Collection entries

______________________________

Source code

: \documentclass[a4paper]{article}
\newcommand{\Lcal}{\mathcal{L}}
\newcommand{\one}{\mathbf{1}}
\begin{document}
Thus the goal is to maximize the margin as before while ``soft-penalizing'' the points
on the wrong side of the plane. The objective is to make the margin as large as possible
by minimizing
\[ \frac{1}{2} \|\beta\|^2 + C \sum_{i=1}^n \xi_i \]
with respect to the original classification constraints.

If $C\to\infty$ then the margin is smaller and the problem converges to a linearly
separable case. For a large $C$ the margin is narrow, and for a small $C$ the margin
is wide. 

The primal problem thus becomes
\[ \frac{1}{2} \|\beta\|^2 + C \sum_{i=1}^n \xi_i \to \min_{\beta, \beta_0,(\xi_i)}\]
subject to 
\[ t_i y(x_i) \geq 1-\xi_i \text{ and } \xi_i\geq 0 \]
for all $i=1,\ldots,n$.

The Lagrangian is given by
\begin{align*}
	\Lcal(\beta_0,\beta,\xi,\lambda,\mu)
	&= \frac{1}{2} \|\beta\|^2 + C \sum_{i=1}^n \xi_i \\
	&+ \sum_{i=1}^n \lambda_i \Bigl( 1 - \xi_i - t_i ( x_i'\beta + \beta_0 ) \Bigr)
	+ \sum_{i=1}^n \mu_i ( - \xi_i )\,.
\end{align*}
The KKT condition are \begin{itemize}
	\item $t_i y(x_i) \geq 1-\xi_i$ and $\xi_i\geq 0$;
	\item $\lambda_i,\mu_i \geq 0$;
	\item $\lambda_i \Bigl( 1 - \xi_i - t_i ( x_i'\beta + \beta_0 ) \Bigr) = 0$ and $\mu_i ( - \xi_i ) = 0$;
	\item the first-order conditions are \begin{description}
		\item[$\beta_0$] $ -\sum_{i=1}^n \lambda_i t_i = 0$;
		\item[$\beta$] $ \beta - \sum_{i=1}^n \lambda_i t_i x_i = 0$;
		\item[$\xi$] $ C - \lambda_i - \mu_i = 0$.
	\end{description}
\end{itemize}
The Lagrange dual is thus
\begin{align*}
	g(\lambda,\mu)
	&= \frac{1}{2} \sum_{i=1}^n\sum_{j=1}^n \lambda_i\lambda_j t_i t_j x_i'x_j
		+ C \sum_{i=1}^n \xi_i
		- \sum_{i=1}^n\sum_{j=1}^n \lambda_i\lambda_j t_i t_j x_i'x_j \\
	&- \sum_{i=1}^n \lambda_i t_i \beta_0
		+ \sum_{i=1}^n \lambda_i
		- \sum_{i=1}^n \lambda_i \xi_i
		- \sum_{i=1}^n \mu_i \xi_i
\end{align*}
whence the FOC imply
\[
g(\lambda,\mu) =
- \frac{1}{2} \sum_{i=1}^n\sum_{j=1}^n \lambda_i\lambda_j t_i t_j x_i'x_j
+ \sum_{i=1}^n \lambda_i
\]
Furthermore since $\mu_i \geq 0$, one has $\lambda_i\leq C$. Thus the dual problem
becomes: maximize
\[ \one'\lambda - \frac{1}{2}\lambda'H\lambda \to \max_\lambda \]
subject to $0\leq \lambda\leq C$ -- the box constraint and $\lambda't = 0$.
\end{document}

______________________________

• YOUR ASSIGNMENT:
In restating the data, begin at its first line, reproduce each line word for word, and conclude with the line that contains "If $C\to\infty$ then".

• WRITTEN SOLUTION:
Source code

: \documentclass[a4paper]{article}
\newcommand{\Lcal}{\mathcal{L}}
\newcommand{\one}{\mathbf{1}}
\begin{document}
Thus the goal is to maximize the margin as before while ``soft-penalizing'' the points
on the wrong side of the plane. The objective is to make the margin as large as possible
by minimizing
\[ \frac{1}{2} \|\beta\|^2 + C \sum_{i=1}^n \xi_i \]
with respect to the original classification constraints.

If $C\to\infty$ then the margin is smaller and the problem converges to a linearly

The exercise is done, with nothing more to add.